■ Directions
Restate word for word the span of lines that opens with the line containing "main difference is" and closes with the last line of the material. Include both ends and nothing more.

■ Records for processing

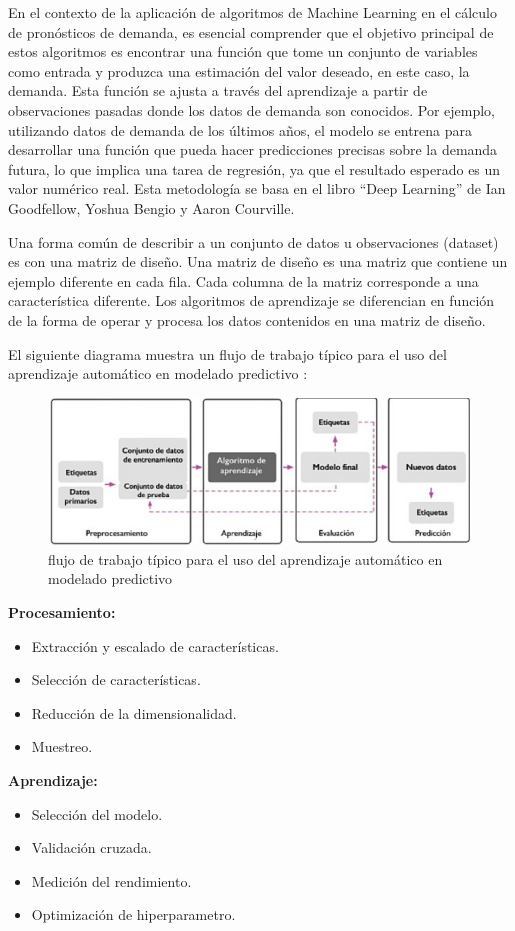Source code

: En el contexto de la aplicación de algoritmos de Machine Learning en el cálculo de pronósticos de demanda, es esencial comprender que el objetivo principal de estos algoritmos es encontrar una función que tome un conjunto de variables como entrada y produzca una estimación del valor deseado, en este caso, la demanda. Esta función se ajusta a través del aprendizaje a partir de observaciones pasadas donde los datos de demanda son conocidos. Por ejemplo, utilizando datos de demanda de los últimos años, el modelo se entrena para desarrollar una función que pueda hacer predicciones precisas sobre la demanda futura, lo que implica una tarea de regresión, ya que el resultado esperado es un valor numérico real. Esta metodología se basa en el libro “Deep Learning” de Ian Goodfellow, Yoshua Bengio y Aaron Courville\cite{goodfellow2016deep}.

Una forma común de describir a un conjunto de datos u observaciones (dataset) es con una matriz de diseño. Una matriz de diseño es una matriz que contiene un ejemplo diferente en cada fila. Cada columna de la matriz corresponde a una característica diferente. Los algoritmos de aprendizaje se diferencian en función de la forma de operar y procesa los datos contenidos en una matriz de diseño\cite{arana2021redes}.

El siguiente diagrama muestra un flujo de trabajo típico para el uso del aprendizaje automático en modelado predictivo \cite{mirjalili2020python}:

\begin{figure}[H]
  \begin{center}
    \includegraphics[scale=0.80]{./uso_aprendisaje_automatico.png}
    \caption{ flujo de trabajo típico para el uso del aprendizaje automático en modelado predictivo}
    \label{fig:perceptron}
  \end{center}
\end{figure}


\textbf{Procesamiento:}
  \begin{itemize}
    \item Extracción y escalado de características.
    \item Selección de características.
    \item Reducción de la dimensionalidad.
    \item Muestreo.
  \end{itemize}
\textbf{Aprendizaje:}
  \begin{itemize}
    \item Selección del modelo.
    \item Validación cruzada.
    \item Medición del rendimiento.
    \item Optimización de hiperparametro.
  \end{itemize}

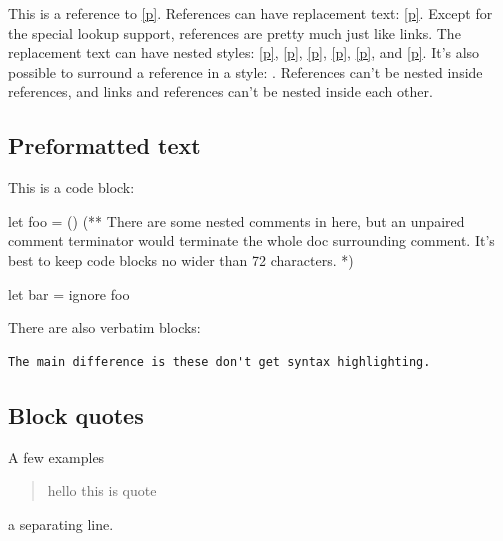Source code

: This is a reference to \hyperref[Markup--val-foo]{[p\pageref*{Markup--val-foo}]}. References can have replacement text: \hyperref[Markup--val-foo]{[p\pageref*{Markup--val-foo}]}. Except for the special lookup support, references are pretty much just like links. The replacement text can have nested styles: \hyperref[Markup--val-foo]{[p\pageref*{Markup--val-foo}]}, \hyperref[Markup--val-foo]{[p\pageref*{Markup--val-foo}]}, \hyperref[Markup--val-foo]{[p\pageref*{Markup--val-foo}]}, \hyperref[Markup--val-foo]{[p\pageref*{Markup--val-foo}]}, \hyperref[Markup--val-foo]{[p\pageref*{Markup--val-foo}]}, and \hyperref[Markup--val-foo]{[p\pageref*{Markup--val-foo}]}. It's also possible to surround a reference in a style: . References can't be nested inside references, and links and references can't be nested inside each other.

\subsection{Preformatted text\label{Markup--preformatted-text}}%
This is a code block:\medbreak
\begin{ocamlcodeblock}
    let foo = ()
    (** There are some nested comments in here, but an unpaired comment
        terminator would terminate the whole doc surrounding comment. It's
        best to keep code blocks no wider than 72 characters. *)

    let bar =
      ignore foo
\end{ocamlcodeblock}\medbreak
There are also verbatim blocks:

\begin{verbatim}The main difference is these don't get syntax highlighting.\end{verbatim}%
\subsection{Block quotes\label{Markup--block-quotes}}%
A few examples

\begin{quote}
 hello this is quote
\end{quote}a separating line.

■ Response below
\begin{verbatim}The main difference is these don't get syntax highlighting.\end{verbatim}%
\subsection{Block quotes\label{Markup--block-quotes}}%
A few examples

\begin{quote}
 hello this is quote
\end{quote}a separating line.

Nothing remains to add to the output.